Exercise directions:
Copy each line below holding "together".

Supplied information:
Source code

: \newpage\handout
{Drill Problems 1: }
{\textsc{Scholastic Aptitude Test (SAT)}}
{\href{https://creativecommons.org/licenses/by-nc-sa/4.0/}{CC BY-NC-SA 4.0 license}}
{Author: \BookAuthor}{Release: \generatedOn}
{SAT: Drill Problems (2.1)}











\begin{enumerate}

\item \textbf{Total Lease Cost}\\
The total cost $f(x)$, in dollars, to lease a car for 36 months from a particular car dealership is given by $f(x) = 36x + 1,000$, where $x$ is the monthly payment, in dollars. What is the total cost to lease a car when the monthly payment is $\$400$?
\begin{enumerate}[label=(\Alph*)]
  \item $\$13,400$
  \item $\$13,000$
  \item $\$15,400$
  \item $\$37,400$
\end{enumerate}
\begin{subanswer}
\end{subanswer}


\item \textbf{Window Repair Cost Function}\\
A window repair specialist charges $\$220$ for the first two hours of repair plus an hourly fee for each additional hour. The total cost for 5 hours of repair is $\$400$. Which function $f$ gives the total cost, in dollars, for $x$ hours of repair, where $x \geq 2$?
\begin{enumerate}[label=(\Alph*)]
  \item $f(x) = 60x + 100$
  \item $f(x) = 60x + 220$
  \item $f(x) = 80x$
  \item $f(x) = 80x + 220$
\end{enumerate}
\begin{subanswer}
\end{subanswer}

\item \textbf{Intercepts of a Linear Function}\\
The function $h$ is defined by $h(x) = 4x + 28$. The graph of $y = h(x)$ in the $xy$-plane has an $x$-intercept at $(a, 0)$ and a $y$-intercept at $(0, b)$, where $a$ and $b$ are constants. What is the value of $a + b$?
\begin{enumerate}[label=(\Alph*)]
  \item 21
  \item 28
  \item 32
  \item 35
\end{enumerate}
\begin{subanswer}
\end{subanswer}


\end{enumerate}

---

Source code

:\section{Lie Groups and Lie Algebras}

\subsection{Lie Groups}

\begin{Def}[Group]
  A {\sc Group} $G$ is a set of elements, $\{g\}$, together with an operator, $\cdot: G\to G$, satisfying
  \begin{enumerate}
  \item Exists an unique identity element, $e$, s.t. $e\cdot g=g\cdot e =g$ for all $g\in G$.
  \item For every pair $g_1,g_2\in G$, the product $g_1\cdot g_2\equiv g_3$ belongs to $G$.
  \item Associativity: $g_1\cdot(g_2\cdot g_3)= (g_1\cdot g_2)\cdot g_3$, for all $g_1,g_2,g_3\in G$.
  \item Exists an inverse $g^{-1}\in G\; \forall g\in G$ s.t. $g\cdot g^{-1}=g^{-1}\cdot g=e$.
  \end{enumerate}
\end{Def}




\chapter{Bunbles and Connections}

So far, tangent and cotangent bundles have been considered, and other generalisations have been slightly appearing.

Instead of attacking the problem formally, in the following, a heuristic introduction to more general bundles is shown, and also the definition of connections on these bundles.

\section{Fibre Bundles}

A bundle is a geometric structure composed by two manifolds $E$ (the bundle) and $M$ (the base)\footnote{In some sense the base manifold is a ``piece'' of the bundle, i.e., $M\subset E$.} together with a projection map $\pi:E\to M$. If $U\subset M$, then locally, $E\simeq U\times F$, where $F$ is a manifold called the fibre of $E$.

Answer below:
  A {\sc Group} $G$ is a set of elements, $\{g\}$, together with an operator, $\cdot: G\to G$, satisfying
A bundle is a geometric structure composed by two manifolds $E$ (the bundle) and $M$ (the base)\footnote{In some sense the base manifold is a ``piece'' of the bundle, i.e., $M\subset E$.} together with a projection map $\pi:E\to M$. If $U\subset M$, then locally, $E\simeq U\times F$, where $F$ is a manifold called the fibre of $E$.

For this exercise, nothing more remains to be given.